CORAM:      LE JUGE HUGESSEN

         LE JUGE DÉCARY

         LE JUGE SUPPLÉANT CHEVALIER

ENTRE:

     LE MINISTRE DE LA CITOYENNETÉ ET DE L'IMMIGRATION

     Appelant

ET:

     NINAL KADENKO, BORIS FEDOSOV,

     ALEXANDER FEDOSOV ET MILA FEDOSOV

     Intimés

     Audience tenue à Montréal

     le mardi, 15 octobre 1996

     Jugement prononcé à Montréal,

     le mardi, 15 octobre 1996

MOTIFS DU JUGEMENT DE LA COUR PAR:      LE JUGE DÉCARY

     A-388-95

CORAM:      LE JUGE HUGESSEN

         LE JUGE DÉCARY

         LE JUGE SUPPLÉANT CHEVALIER

ENTRE:

     LE MINISTRE DE LA CITOYENNETÉ ET DE L'IMMIGRATION

     Appelant

ET:

     NINAL KADENKO, BORIS FEDOSOV,

     ALEXANDER FEDOSOV ET MILA FEDOSOV

     Intimés

     MOTIFS DU JUGEMENT DE LA COUR

     (Prononcés à l'audience à Montréal (Québec)

     le mardi, 15 octobre 1996)

LE JUGE DÉCARY

     Le juge des requêtes, siégeant en révision judiciaire d'une décision de la Section du statut de réfugié ("la section du statut"), a certifié la question suivante en vertu de l'article 83.1 de la Loi sur l'immigration:

         En l'absence d'un effondrement complet de l'appareil étatique et dans la mesure où un État possède des institutions politiques et judiciaires capables de protéger ses citoyens, le refus de certains policiers d'intervenir est-il suffisant pour démontrer que l'État en question est incapable ou refuse de protéger ses ressortissants?         

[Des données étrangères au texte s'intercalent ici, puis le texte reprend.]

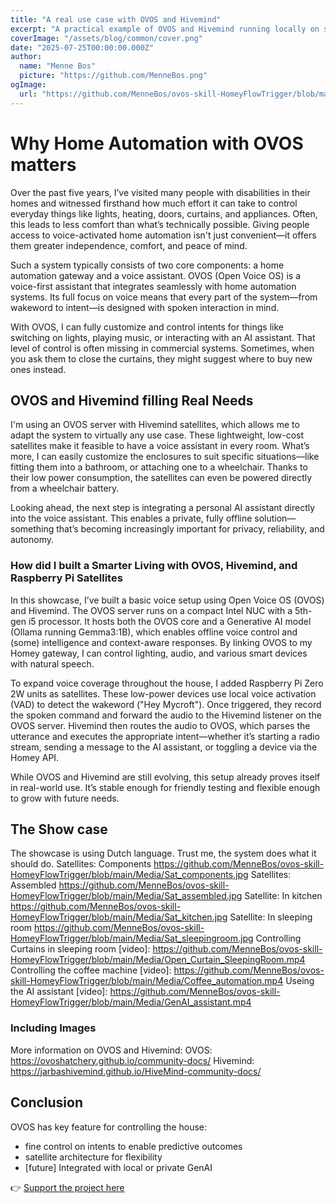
 ```yaml
---
title: "A real use case with OVOS and Hivemind"
excerpt: "A practical example of OVOS and Hivemind running locally on standard hardware, designed for home automation and basic AI assistant tasks — especially suited for supporting people with disabilities."
coverImage: "/assets/blog/common/cover.png"
date: "2025-07-25T00:00:00.000Z"
author:
  name: "Menne Bos"
  picture: "https://github.com/MenneBos.png"
ogImage:
  url: "https://github.com/MenneBos/ovos-skill-HomeyFlowTrigger/blob/main/Media/Sat_kitchen_small.png"
---
```


# Why Home Automation with OVOS matters

Over the past five years, I’ve visited many people with disabilities in their homes and witnessed firsthand how much effort it can take to control everyday things like lights, heating, doors, curtains, and appliances. Often, this leads to less comfort than what’s technically possible. Giving people access to voice-activated home automation isn't just convenient—it offers them greater independence, comfort, and peace of mind.

Such a system typically consists of two core components: a home automation gateway and a voice assistant. OVOS (Open Voice OS) is a voice-first assistant that integrates seamlessly with home automation systems. Its full focus on voice means that every part of the system—from wakeword to intent—is designed with spoken interaction in mind.

With OVOS, I can fully customize and control intents for things like switching on lights, playing music, or interacting with an AI assistant. That level of control is often missing in commercial systems. Sometimes, when you ask them to close the curtains, they might suggest where to buy new ones instead.

## OVOS and Hivemind filling Real Needs

I'm using an OVOS server with Hivemind satellites, which allows me to adapt the system to virtually any use case. These lightweight, low-cost satellites make it feasible to have a voice assistant in every room. What’s more, I can easily customize the enclosures to suit specific situations—like fitting them into a bathroom, or attaching one to a wheelchair. Thanks to their low power consumption, the satellites can even be powered directly from a wheelchair battery.

Looking ahead, the next step is integrating a personal AI assistant directly into the voice assistant. This enables a private, fully offline solution—something that’s becoming increasingly important for privacy, reliability, and autonomy.

### How did I built a Smarter Living with OVOS, Hivemind, and Raspberry Pi Satellites

In this showcase, I’ve built a basic voice setup using Open Voice OS (OVOS) and Hivemind. The OVOS server runs on a compact Intel NUC with a 5th-gen i5 processor. It hosts both the OVOS core and a Generative AI model (Ollama running Gemma3:1B), which enables offline voice control and (some) intelligence and context-aware responses. By linking OVOS to my Homey gateway, I can control lighting, audio, and various smart devices with natural speech.

To expand voice coverage throughout the house, I added Raspberry Pi Zero 2W units as satellites. These low-power devices use local voice activation (VAD) to detect the wakeword ("Hey Mycroft"). Once triggered, they record the spoken command and forward the audio to the Hivemind listener on the OVOS server. Hivemind then routes the audio to OVOS, which parses the utterance and executes the appropriate intent—whether it’s starting a radio stream, sending a message to the AI assistant, or toggling a device via the Homey API.

While OVOS and Hivemind are still evolving, this setup already proves itself in real-world use. It’s stable enough for friendly testing and flexible enough to grow with future needs.

## The Show case

The showcase is using Dutch language. Trust me, the system does what it should do.
Satellites: Components https://github.com/MenneBos/ovos-skill-HomeyFlowTrigger/blob/main/Media/Sat_components.jpg
Satellites: Assembled https://github.com/MenneBos/ovos-skill-HomeyFlowTrigger/blob/main/Media/Sat_assembled.jpg
Satellite: In kitchen https://github.com/MenneBos/ovos-skill-HomeyFlowTrigger/blob/main/Media/Sat_kitchen.jpg
Satellite: In sleeping room https://github.com/MenneBos/ovos-skill-HomeyFlowTrigger/blob/main/Media/Sat_sleepingroom.jpg
Controlling Curtains in sleeping room [video]: https://github.com/MenneBos/ovos-skill-HomeyFlowTrigger/blob/main/Media/Open_Curtain_SleepingRoom.mp4
Controlling the coffee machine [video]: https://github.com/MenneBos/ovos-skill-HomeyFlowTrigger/blob/main/Media/Coffee_automation.mp4
Useing the AI assistant [video]: https://github.com/MenneBos/ovos-skill-HomeyFlowTrigger/blob/main/Media/GenAI_assistant.mp4

### Including Images

More information on OVOS and Hivemind:
OVOS: https://ovoshatchery.github.io/community-docs/
Hivemind: https://jarbashivemind.github.io/HiveMind-community-docs/

## Conclusion

OVOS has key feature for controlling the house:
- fine control on intents to enable predictive outcomes
- satellite architecture for flexibility
- [future] Integrated with local or private GenAI

👉 [Support the project here](https://www.openvoiceos.org/contribution)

     Le juge des requêtes avait elle-même, dans ses motifs, laissé entendre que cette question devait recevoir une réponse affirmative et que dès que certains policiers, dans un état démocratique, refusaient d'intervenir, il y avait automatiquement incapacité de l'État.

     Telle que formulée, cette question ne peut à notre avis qu'entraîner une réponse négative. Dès lors, en effet, qu'il est tenu pour acquis que l'État (en l'espèce Israël) possède des institutions politiques et judiciaires capables de protéger ses citoyens, il est certain que le refus de certains policiers d'intervenir ne saurait en lui-même rendre l'État incapable de le faire. La réponse eût peut-être été différente si la question avait porté, par exemple, sur le refus de l'institution policière en tant que telle ou sur un refus plus ou moins généralisé du corps policier d'assurer la protection accordée par les institutions politiques et judiciaires du pays.

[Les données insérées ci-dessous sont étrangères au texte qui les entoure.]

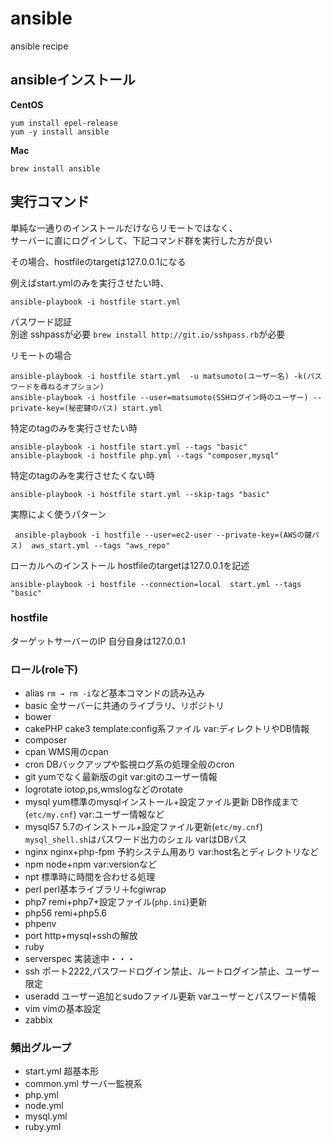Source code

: # ansible
ansible recipe

## ansibleインストール

**CentOS**
```
yum install epel-release
yum -y install ansible
```
**Mac**
<br>
```
brew install ansible
```


## 実行コマンド

単純な一通りのインストールだけならリモートではなく、<br>
サーバーに直にログインして、下記コマンド群を実行した方が良い

その場合、hostfileのtargetは127.0.0.1になる

例えばstart.ymlのみを実行させたい時、
```
ansible-playbook -i hostfile start.yml
```

パスワード認証<br>
別途 sshpassが必要 `brew install http://git.io/sshpass.rb`が必要

リモートの場合
```
ansible-playbook -i hostfile start.yml  -u matsumoto(ユーザー名) -k(パスワードを尋ねるオプション)
ansible-playbook -i hostfile --user=matsumoto(SSHログイン時のユーザー) --private-key=(秘密鍵のパス) start.yml
```

特定のtagのみを実行させたい時
```
ansible-playbook -i hostfile start.yml --tags "basic"
ansible-playbook -i hostfile php.yml --tags "composer,mysql"
```

特定のtagのみを実行させたくない時
```
ansible-playbook -i hostfile start.yml --skip-tags "basic"
```
実際によく使うパターン
```
 ansible-playbook -i hostfile --user=ec2-user --private-key=(AWSの鍵パス)  aws_start.yml --tags "aws_repo"
```

ローカルへのインストール hostfileのtargetは127.0.0.1を記述
```
ansible-playbook -i hostfile --connection=local  start.yml --tags "basic"
```

### hostfile
ターゲットサーバーのIP
自分自身は127.0.0.1

### ロール(role下)

- alias  `rm → rm -i`など基本コマンドの読み込み
- basic 全サーバーに共通のライブラリ、リポジトリ
- bower
- cakePHP cake3 template:config系ファイル var:ディレクトリやDB情報
- composer
- cpan WMS用のcpan
- cron DBバックアップや監視ログ系の処理全般のcron
- git yumでなく最新版のgit var:gitのユーザー情報
- logrotate iotop,ps,wmslogなどのrotate
- mysql yum標準のmysqlインストール+設定ファイル更新 DB作成まで(`etc/my.cnf`) var:ユーザー情報など
- mysql57 5.7のインストール+設定ファイル更新(`etc/my.cnf`) `mysql_shell.sh`はパスワード出力のシェル varはDBパス
- nginx nginx+php-fpm 予約システム用あり var:host名とディレクトリなど
- npm node+npm var:versionなど
- npt 標準時に時間を合わせる処理
- perl perl基本ライブラリ＋fcgiwrap
- php7 remi+php7+設定ファイル(`php.ini`)更新
- php56 remi+php5.6
- phpenv
- port http+mysql+sshの解放
- ruby
- serverspec 実装途中・・・
- ssh ポート2222,パスワードログイン禁止、ルートログイン禁止、ユーザー限定
- useradd ユーザー追加とsudoファイル更新 varユーザーとパスワード情報
- vim vimの基本設定
- zabbix

### 頻出グループ
- start.yml 超基本形
- common.yml サーバー監視系
- php.yml
- node.yml
- mysql.yml
- ruby.yml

     Bref, la situation que suppose ici la question nous ramène à ces propos du juge Hugessen dans Minister of Employment and Immigration c. Villafranca1:

         No government that makes any claim to democratic values or protection of human rights can guarantee the protection of all its citizens at all times. Thus, it is not enough for a claimant merely to show that his government has not always been effective at protecting persons in his particular situation [...]         

     Lorsque l'État en cause est un état démocratique comme en l'espèce, le revendicateur doit aller plus loin que de simplement démontrer qu'il s'est adressé à certains membres du corps policier et que ses démarches ont été infructueuses. Le fardeau de preuve qui incombe au revendicateur est en quelque sorte directement proportionnel au degré de démocratie atteint chez l'État en cause: plus les institutions de l'État seront démocratiques, plus le revendicateur devra avoir cherché à épuiser les recours qui s'offrent à lui2.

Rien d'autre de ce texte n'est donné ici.